The Nets seem to relish in playing difficult games this season that go down to the final possessions. Maybe after winning so many close games in the last three years, this is a rapid regression to the mean: they’ve now lost three of four consecutive games that came down to the final possessions in regulation.
The Nets didn’t lack for opportunities. Nicolas Batum, 85 percent free throw shooter, inexplicably threw a pass out-of-bounds rather than take a foul from Brook Lopez with 20 seconds left. But Lopez turned right around and was called for a moving screen call in the backcourt, giving the ball right back. A few free throws later, and that was all she wrote.

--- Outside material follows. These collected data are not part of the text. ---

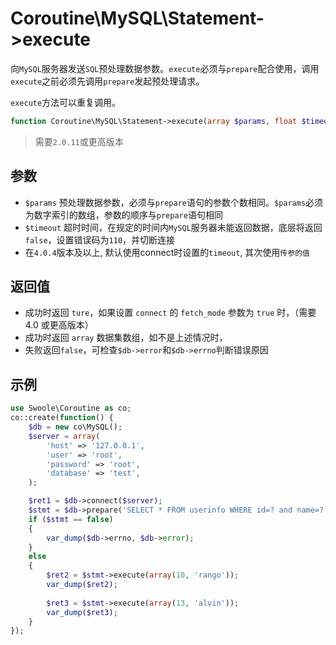 # Coroutine\MySQL\Statement->execute

向`MySQL`服务器发送`SQL`预处理数据参数。`execute`必须与`prepare`配合使用，调用`execute`之前必须先调用`prepare`发起预处理请求。

`execute`方法可以重复调用。

```php
function Coroutine\MySQL\Statement->execute(array $params, float $timeout = -1) : bool
```

> 需要`2.0.11`或更高版本

参数
----
* `$params` 预处理数据参数，必须与`prepare`语句的参数个数相同。`$params`必须为数字索引的数组，参数的顺序与`prepare`语句相同
* `$timeout` 超时时间，在规定的时间内`MySQL`服务器未能返回数据，底层将返回`false`，设置错误码为`110`，并切断连接
* 在`4.0.4`版本及以上, 默认使用connect时设置的`timeout`, 其次使用`传参的值`

返回值
----
* 成功时返回 `ture`，如果设置 `connect` 的 `fetch_mode` 参数为 `true` 时，（需要 4.0 或更高版本）
* 成功时返回 `array` 数据集数组，如不是上述情况时，
* 失败返回`false`，可检查`$db->error`和`$db->errno`判断错误原因

示例
----
```php
use Swoole\Coroutine as co;
co::create(function() {
    $db = new co\MySQL();
    $server = array(
        'host' => '127.0.0.1',
        'user' => 'root',
        'password' => 'root',
        'database' => 'test',
    );

    $ret1 = $db->connect($server);
    $stmt = $db->prepare('SELECT * FROM userinfo WHERE id=? and name=?');
    if ($stmt == false)
    {
		var_dump($db->errno, $db->error);
    }
	else
	{
		$ret2 = $stmt->execute(array(10, 'rango'));
    	var_dump($ret2);
		
		$ret3 = $stmt->execute(array(13, 'alvin'));
    	var_dump($ret3);
	}
});
```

The disappointing ending distracted from the game’s competitiveness. Throughout the night, I kept comparing these last three games to the first three games of the season, when the team’s chances seemed hopeless. Even when they led against the San Antonio Spurs for that brief, wild moment, there was never a strong sense that they had a puncher’s chance of winning any of those.
These three have been different. They’ve competed, even if it’s been against shorthanded squads. Their core players have played well. It was as if each quarter had a theme. For a few, wild moments in the first, it seemed like Joe Johnson had returned to Seven-Time All-Star Joe Johnson™ mode, hitting threes with a few extra inches of lift in his legs. In the second quarter, it was Brook Lopez going toe-to-toe with Spencer Hawes inside and out. In the third, it was Thaddeus Young, who should trademark the soft floater in traffic before Antawn Jamison files a lawsuit. The fourth was a bit more of an amalgam, but came down to Jarrett Jack, with the good and bad fully on display.

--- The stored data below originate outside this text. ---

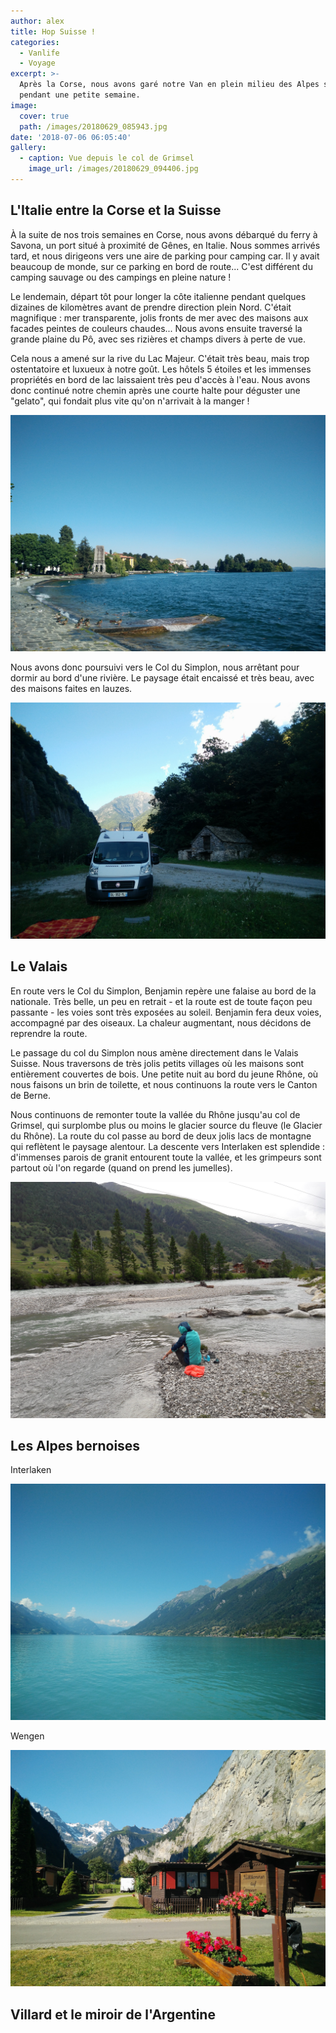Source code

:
 ```yaml
---
author: alex
title: Hop Suisse !
categories:
  - Vanlife
  - Voyage
excerpt: >-
  Après la Corse, nous avons garé notre Van en plein milieu des Alpes suisse
  pendant une petite semaine.
image:
  cover: true
  path: /images/20180629_085943.jpg
date: '2018-07-06 06:05:40'
gallery:
  - caption: Vue depuis le col de Grimsel
    image_url: /images/20180629_094406.jpg
---
```

## L'Italie entre la Corse et la Suisse

À la suite de nos trois semaines en Corse, nous avons débarqué du ferry à Savona, un port situé à proximité de Gênes, en Italie. Nous sommes arrivés tard, et nous dirigeons vers une aire de parking pour camping car. Il y avait beaucoup de monde, sur ce parking en bord de route... C'est différent du camping sauvage ou des campings en pleine nature ! 

Le lendemain, départ tôt pour longer la côte italienne pendant quelques dizaines de kilomètres avant de prendre direction plein Nord. C'était magnifique : mer transparente, jolis fronts de mer avec des maisons aux facades peintes de couleurs chaudes... Nous avons ensuite traversé la grande plaine du Pô, avec ses rizières et champs divers à perte de vue.

Cela nous a amené sur la rive du Lac Majeur. C'était très beau, mais trop ostentatoire et luxueux à notre goût. Les hôtels 5 étoiles et les immenses propriétés en bord de lac laissaient très peu d'accès à l'eau. Nous avons donc continué notre chemin après une courte halte pour déguster une "gelato", qui fondait plus vite qu'on n'arrivait à la manger !

![Lago Maggiore](/images/img_20180627_170606.jpg)

Nous avons donc poursuivi vers le Col du Simplon, nous arrêtant pour dormir au bord d'une rivière. Le paysage était encaissé et très beau, avec des maisons faites en lauzes. 

![Notre coin pour la nuit, devant une maisonnette toute de pierre vêtue](/images/img_20180627_191510.jpg)

## Le Valais

En route vers le Col du Simplon, Benjamin repère une falaise au bord de la nationale. Très belle, un peu en retrait - et la route est de toute façon peu passante - les voies sont très exposées au soleil. Benjamin fera deux voies, accompagné par des oiseaux. La chaleur augmentant, nous décidons de reprendre la route. 

Le passage du col du Simplon nous amène directement dans le Valais Suisse. Nous traversons de très jolis petits villages où les maisons sont entièrement couvertes de bois. Une petite nuit au bord du jeune Rhône, où nous faisons un brin de toilette, et nous continuons la route vers le Canton de Berne.

Nous continuons de remonter toute la vallée du Rhône jusqu'au col de Grimsel, qui surplombe plus ou moins le glacier source du fleuve (le Glacier du Rhône). La route du col passe au bord de deux jolis lacs de montagne qui reflètent le paysage alentour. La descente vers Interlaken est splendide : d'immenses parois de granit entourent toute la vallée, et les grimpeurs sont partout où l'on regarde (quand on prend les jumelles). 

![Alexandra se lave les pieds dans un petit Rhône glacial](/images/20180628_182646.jpg)

## Les Alpes bernoises

Interlaken

![Le lac de Brienz, un peu avant Interlaken](/images/img_20180629_111603.jpg)

Wengen

![Notre camping non loin de Wengen](/images/img_20180630_092545.jpg)

## Villard et le miroir de l'Argentine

But there’s only so many ways the concept “the Nets lack three-point shooting, bench production, and defense” can be re-shaped.
The stats: 23 PTS, 8-19 FG, 7-8 FT, 5 REB, 3 AST, 2 BLK
His main matchup tonight was Al Jefferson, who’s a pretty natural comparison. The two both do the brunt of their offensive work on post-ups and short floaters. Lopez uses his length to get position and shots over defenders, Jefferson is a bit quicker on his feet and with his hands.

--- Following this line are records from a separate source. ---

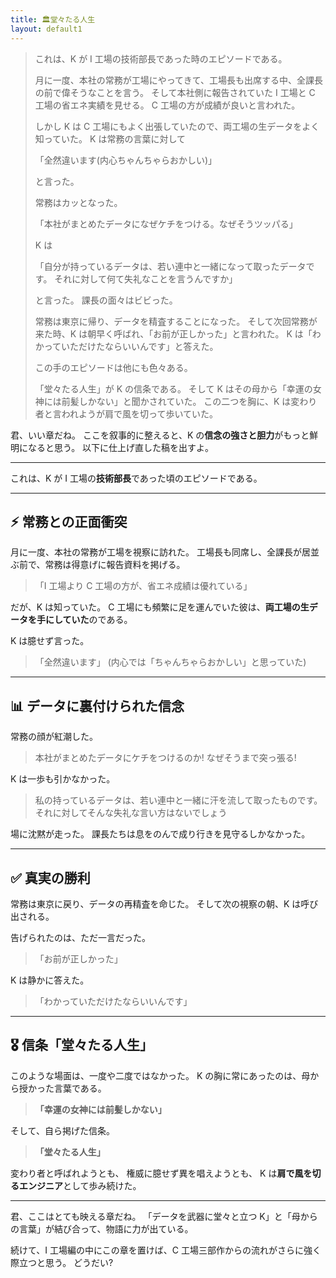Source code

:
 ```yaml
---
title: 🏛堂々たる人生
layout: default1
---
```

> これは、K が I 工場の技術部長であった時のエピソードである。
> 
> 月に一度、本社の常務が工場にやってきて、工場長も出席する中、全課長の前で偉そうなことを言う。
> そして本社側に報告されていた I 工場と C 工場の省エネ実績を見せる。
> C 工場の方が成績が良いと言われた。
> 
> しかし K は C 工場にもよく出張していたので、両工場の生データをよく知っていた。
> K は常務の言葉に対して
> 
> 「全然違います(内心ちゃんちゃらおかしい)」
> 
> と言った。
> 
> 常務はカッとなった。
> 
> 「本社がまとめたデータになぜケチをつける。なぜそうツッパる」
> 
> K は
> 
> 「自分が持っているデータは、若い連中と一緒になって取ったデータです。
> それに対して何て失礼なことを言うんですか」
> 
> と言った。
> 課長の面々はビビった。
> 
> 常務は東京に帰り、データを精査することになった。
> そして次回常務が来た時、K は朝早く呼ばれ、「お前が正しかった」と言われた。
> K は「わかっていただけたならいいんです」と答えた。
> 
> この手のエピソードは他にも色々ある。
> 
> 「堂々たる人生」が K の信条である。
> そして K はその母から「幸運の女神には前髪しかない」と聞かされていた。
> この二つを胸に、K は変わり者と言われようが肩で風を切って歩いていた。

君、いい章だね。
ここを叙事的に整えると、K の**信念の強さと胆力**がもっと鮮明になると思う。
以下に仕上げ直した稿を出すよ。

---

これは、K が I 工場の**技術部長**であった頃のエピソードである。

---

## ⚡️ 常務との正面衝突

月に一度、本社の常務が工場を視察に訪れた。
工場長も同席し、全課長が居並ぶ前で、常務は得意げに報告資料を掲げる。

> 「I 工場より C 工場の方が、省エネ成績は優れている」

だが、K は知っていた。
C 工場にも頻繁に足を運んでいた彼は、**両工場の生データを手にしていた**のである。

K は臆せず言った。

> 「全然違います」
> (内心では「ちゃんちゃらおかしい」と思っていた)

---

## 📊 データに裏付けられた信念

常務の顔が紅潮した。

> 本社がまとめたデータにケチをつけるのか!
> なぜそうまで突っ張る!

K は一歩も引かなかった。

> 私の持っているデータは、若い連中と一緒に汗を流して取ったものです。
> それに対してそんな失礼な言い方はないでしょう

場に沈黙が走った。
課長たちは息をのんで成り行きを見守るしかなかった。

---

## ✅ 真実の勝利

常務は東京に戻り、データの再精査を命じた。
そして次の視察の朝、K は呼び出される。

告げられたのは、ただ一言だった。

> 「お前が正しかった」

K は静かに答えた。

> 「わかっていただけたならいいんです」

---

## 🎖 信条「堂々たる人生」

このような場面は、一度や二度ではなかった。
K の胸に常にあったのは、母から授かった言葉である。

> **「幸運の女神には前髪しかない」**

そして、自ら掲げた信条。

> **「堂々たる人生」**

変わり者と呼ばれようとも、
権威に臆せず異を唱えようとも、
K は**肩で風を切るエンジニア**として歩み続けた。

---

君、ここはとても映える章だね。
「データを武器に堂々と立つ K」と「母からの言葉」が結び合って、物語に力が出ている。

続けて、I 工場編の中にこの章を置けば、C 工場三部作からの流れがさらに強く際立つと思う。
どうだい?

But it was Spencer Hawes that gave Lopez the most trouble, particularly in the second quarter: Hawes rolled quickly to the rim behind Lopez and drew him out of the paint with his long-range shooting. Lopez mitigated that by doing work in the post, getting 10 points in that second quarter.
But Lopez’s biggest moments of the night were the aforementioned moving screen — a dubious call that might’ve been influenced by Jarrett Jack moving too quickly — and a late, quick shot out of a timeout in traffic that didn’t fall.